Task directions
Would you please copy each line of the data in which the string "your" occurs?

Rendered images with source text
• • • • • • •

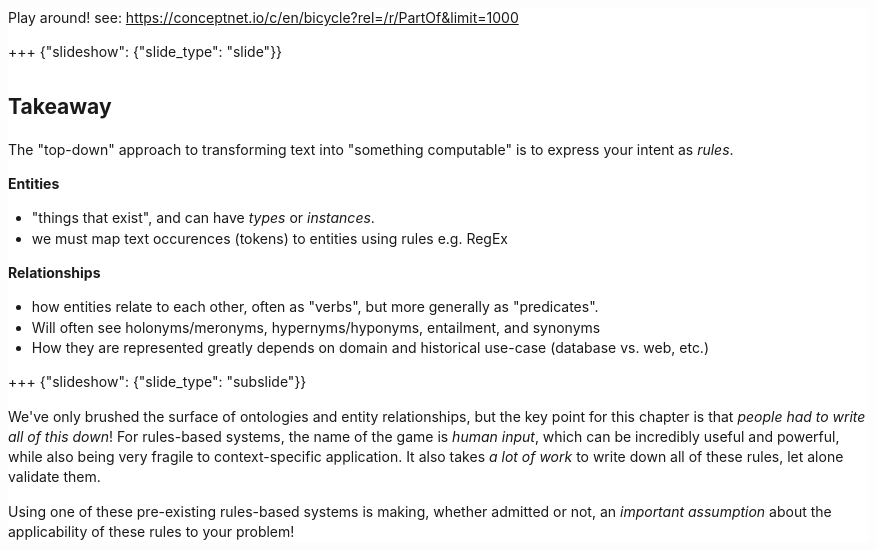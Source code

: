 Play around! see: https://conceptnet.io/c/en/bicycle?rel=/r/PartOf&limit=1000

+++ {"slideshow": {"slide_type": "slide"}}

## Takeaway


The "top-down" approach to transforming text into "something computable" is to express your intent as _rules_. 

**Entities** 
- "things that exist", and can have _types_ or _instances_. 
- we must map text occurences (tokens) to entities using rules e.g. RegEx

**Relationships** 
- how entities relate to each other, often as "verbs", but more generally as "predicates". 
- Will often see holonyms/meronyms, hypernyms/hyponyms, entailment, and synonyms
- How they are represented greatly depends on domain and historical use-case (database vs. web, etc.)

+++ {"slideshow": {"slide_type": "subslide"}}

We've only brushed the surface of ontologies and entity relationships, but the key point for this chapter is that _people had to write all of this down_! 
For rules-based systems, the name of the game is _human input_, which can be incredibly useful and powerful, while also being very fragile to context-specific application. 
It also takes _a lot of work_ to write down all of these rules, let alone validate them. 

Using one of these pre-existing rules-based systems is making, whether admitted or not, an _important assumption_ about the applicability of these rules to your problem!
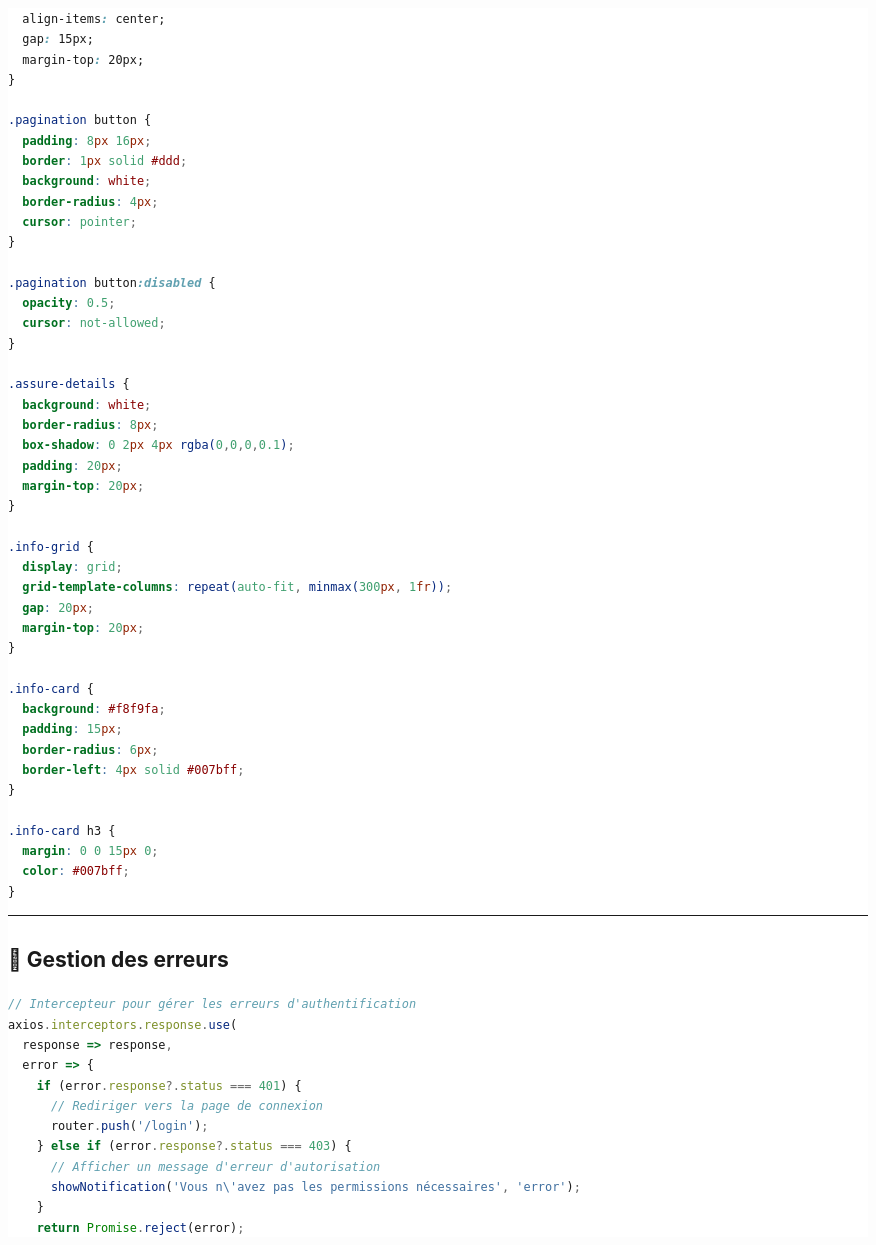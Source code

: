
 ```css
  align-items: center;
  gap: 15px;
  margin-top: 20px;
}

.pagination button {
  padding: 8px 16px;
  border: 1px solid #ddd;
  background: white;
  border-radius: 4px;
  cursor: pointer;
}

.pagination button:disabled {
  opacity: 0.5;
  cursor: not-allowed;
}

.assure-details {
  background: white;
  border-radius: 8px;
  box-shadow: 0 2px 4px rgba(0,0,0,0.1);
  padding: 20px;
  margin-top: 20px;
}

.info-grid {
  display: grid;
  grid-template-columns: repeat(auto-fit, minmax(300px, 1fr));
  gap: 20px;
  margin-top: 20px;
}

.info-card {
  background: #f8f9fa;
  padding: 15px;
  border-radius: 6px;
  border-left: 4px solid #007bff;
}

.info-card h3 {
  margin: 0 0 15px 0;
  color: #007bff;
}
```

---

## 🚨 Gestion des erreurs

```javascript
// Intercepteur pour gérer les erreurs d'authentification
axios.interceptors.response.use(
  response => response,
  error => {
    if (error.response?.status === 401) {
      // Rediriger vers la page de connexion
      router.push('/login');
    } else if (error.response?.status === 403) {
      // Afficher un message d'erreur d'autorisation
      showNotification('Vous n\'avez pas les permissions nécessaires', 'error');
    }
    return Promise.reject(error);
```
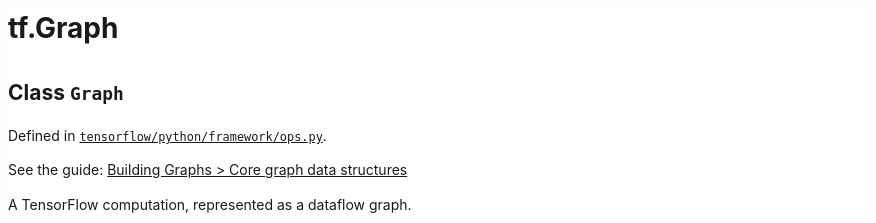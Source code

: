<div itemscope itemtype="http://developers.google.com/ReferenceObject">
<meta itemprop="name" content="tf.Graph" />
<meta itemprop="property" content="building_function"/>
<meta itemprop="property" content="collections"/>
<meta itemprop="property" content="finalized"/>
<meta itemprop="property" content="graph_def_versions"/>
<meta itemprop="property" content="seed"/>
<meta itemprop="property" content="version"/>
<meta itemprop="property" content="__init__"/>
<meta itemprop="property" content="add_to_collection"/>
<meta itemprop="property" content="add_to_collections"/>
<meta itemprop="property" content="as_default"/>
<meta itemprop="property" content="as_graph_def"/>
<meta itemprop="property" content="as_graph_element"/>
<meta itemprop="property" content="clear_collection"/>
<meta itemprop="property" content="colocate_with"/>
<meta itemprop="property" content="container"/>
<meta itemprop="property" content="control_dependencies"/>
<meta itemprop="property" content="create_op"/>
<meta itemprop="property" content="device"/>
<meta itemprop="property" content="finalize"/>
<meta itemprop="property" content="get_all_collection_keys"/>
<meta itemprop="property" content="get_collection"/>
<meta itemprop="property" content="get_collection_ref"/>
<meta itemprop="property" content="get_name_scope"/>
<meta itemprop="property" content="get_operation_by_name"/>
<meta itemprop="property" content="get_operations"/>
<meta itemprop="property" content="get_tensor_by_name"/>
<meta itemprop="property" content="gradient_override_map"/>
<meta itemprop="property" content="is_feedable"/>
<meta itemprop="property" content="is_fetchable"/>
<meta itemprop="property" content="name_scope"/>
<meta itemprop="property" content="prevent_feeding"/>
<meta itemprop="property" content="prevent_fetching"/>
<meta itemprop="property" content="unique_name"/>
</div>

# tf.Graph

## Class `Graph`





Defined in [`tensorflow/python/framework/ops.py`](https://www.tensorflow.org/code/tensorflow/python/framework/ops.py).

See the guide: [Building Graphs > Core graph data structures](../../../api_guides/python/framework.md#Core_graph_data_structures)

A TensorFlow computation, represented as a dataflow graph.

• • • • • • •

Task output
The "top-down" approach to transforming text into "something computable" is to express your intent as _rules_. 
Using one of these pre-existing rules-based systems is making, whether admitted or not, an _important assumption_ about the applicability of these rules to your problem!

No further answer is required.